*The problem*
Give back an exact copy of the lines below, from the first through the line with "Cette indexation, difficile"; please stop there.

%%

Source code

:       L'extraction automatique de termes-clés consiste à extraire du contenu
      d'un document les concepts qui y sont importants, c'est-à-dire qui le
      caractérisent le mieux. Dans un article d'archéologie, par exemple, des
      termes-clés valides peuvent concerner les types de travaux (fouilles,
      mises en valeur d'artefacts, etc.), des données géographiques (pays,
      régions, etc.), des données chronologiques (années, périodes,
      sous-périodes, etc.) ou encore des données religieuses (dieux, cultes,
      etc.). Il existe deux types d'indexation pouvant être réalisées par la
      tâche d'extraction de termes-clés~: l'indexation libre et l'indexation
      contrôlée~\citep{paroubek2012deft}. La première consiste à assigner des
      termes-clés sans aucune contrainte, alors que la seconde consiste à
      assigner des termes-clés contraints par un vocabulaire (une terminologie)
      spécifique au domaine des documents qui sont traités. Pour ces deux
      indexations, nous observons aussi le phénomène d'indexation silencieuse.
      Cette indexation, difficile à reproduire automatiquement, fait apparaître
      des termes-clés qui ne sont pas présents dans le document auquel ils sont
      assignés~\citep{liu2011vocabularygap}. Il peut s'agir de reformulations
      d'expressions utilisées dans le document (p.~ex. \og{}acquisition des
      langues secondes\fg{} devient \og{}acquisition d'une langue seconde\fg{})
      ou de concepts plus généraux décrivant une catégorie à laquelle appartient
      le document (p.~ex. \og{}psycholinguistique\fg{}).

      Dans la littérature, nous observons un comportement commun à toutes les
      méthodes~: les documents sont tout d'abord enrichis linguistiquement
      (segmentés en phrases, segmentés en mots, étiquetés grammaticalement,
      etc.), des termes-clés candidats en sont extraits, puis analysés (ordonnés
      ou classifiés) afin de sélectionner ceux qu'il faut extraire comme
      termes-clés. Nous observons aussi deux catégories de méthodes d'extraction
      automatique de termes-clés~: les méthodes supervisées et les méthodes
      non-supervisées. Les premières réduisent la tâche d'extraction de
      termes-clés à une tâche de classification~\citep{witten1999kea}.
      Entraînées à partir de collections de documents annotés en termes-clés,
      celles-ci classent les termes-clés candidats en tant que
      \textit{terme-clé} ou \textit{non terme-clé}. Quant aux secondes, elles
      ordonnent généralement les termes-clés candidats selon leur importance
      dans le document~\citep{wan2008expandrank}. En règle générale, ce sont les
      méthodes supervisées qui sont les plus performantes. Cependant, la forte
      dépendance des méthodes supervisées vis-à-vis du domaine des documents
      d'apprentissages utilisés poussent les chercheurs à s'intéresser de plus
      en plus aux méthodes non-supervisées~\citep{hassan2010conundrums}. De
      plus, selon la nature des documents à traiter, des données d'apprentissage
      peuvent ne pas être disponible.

%%

*Result*
Source code

:       L'extraction automatique de termes-clés consiste à extraire du contenu
      d'un document les concepts qui y sont importants, c'est-à-dire qui le
      caractérisent le mieux. Dans un article d'archéologie, par exemple, des
      termes-clés valides peuvent concerner les types de travaux (fouilles,
      mises en valeur d'artefacts, etc.), des données géographiques (pays,
      régions, etc.), des données chronologiques (années, périodes,
      sous-périodes, etc.) ou encore des données religieuses (dieux, cultes,
      etc.). Il existe deux types d'indexation pouvant être réalisées par la
      tâche d'extraction de termes-clés~: l'indexation libre et l'indexation
      contrôlée~\citep{paroubek2012deft}. La première consiste à assigner des
      termes-clés sans aucune contrainte, alors que la seconde consiste à
      assigner des termes-clés contraints par un vocabulaire (une terminologie)
      spécifique au domaine des documents qui sont traités. Pour ces deux
      indexations, nous observons aussi le phénomène d'indexation silencieuse.
      Cette indexation, difficile à reproduire automatiquement, fait apparaître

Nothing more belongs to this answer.